Robinson's testimony came after assistant Crown attorney James Nadel made his opening address to the jury by describing Styres' death as a "killing that never should have happened."
In his remarks, Nadel said Styres was trying to steal Khill's "15-year-old pickup truck" when the accused grabbed a gun and came outside to confront him.
Styres was shot twice from "close range," according to Nadel, who said the jury will hear from forensic experts who determined the muzzle of the gun was less than 12 feet away from the 29-year-old when it was fired twice, causing two lethal wounds — one in the chest and the other in the back of his shoulder.
"Two shots, two hits," he said.
Nadel added the jury will also hear from an expert who will say blood spatter evidence on the outside and interior of the passenger door showed Styres was close to the truck and either fully facing it or partially turned toward it when he was shot.
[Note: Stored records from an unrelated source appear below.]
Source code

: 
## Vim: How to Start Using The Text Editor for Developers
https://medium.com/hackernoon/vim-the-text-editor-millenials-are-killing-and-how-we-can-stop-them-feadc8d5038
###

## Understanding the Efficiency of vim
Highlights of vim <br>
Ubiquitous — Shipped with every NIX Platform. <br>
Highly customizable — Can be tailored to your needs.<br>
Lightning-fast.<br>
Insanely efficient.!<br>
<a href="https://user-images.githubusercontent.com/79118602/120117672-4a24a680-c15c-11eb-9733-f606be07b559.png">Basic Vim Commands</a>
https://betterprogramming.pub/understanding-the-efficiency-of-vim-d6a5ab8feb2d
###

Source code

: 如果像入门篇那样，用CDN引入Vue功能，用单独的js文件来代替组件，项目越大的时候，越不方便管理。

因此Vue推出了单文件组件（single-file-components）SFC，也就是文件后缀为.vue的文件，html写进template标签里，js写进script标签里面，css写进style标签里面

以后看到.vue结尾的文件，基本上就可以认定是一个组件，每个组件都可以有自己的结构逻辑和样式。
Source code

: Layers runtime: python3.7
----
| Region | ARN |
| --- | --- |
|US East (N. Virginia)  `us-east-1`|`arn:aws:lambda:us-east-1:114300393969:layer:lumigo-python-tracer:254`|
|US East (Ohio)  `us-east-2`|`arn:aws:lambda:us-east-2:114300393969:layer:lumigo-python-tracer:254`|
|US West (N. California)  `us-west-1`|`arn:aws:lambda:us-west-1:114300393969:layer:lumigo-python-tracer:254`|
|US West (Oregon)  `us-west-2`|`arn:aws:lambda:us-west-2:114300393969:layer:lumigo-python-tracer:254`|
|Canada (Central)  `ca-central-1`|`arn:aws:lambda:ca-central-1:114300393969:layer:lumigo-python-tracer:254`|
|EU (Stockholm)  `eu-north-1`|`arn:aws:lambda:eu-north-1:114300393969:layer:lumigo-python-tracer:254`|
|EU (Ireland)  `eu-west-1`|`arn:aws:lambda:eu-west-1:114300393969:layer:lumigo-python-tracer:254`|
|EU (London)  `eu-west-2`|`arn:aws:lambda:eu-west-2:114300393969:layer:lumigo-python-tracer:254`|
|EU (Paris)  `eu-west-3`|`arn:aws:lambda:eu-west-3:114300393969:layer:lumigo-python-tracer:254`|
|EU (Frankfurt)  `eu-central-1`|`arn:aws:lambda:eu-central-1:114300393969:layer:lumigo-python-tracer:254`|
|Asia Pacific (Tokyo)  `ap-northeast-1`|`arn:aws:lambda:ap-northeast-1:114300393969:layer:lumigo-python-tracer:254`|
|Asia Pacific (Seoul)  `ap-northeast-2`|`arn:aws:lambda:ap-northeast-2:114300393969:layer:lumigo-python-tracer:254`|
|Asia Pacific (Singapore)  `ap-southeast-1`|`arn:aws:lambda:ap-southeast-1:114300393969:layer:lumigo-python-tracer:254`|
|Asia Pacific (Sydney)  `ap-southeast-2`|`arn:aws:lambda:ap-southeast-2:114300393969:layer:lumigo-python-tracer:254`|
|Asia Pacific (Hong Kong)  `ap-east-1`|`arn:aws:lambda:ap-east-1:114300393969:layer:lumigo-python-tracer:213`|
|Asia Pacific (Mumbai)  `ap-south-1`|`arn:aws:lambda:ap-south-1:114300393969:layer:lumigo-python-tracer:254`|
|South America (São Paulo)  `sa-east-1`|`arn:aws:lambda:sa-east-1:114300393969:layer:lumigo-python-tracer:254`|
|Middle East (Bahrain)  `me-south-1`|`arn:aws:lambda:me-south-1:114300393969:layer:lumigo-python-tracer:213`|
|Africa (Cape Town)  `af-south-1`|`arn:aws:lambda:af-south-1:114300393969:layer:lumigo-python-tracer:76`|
He said Styres died on his back in the mud at the scene — a screwdriver near one hand and a spent shotgun shell lying by his feet.
After the Crown's address, Khill's defence lawyer, Jeff Manishen, told the court his client doesn't dispute the fact that he shot Styres.
He also said Khill doesn't deny Styres died of injuries "he incurred in the course of that incident."
Police say night of shooting was 'very dark'
Court also heard from two other police officers who were called to the scene that night.
Const. Jeffrey Hahn was the first emergency responder on site and testified he initially drove past the house because it was so dark.
Once he pulled up, he said he noticed what appeared to be a woman's silhouette outlined by the blinding light of a porch light, which he said was the only source of light in the otherwise pitch dark.
He called out asking where the gun was and told the jury a man's voice told him it was in the house. Hahn said the voice also called out saying the wounded man is "over here, he's not breathing."
Officer describes 'large hole' in victim's chest
Hahn said he then ran Styres' side and began doing chest compressions, while telling another man, who was pacing nearby, not to move.
He added he quickly noticed a "large hole" in the wounded man's chest and that every time he did a compression, air seemed to escape from it.
Acting Patrol Sergeant Tim Knapp also spoke about Styres' injuries. He said he noticed the victim's shirt "fluttering" with each chest compression, when he arrived on scene around 3:19 a.m.
Knapp approached a "wide-eyed" woman on the porch who he said asked if her boyfriend was OK.
He said he went into the house and the crying woman pointed out the gun at the back of a hallway, which he ensured wasn't loaded before putting it in his trunk and taking it back to police headquarters as evidence.
Once paramedics arrived, Hahn said he began to examine the scene around him and noticed the lock on the passenger-side door was "punched in," the ignition column was damaged and the dashboard appeared to be lit up, although the truck wasn't running.
He also noticed Styres was carrying a knife, but noted it was closed, in his pocket and all that could be seen of it was a metal clip holding it in place.
Hahn said when he returned to headquarters to be interviewed by homicide detectives he was "covered in mud from my boots to my duty pants" and made such a mess while walking through the station that other officers were teasing him about leaving a trail.
Khill, who sat with his lawyers, was wearing a grey suit and looked away when court was shown a photo of Styres' body.
Supporters for both Khill and Styres filled several benches in the Hamilton courtroom during testimony from the officers. One of Styres' supporters was wearing a shirt with the hashtag #JusticeForJon.
The case is being watched by Indigenous community leaders because it raises similar legal issues to the controversial case in Saskatchewan involving the death of Colten Boushie, an Indigenous man.
In that case, an apparently all-white jury acquitted Gerald Stanley of second-degree murder in Boushie's death.
For this trial, prospective jurors were screened for possible racial bias and the jury includes at least one non-white person.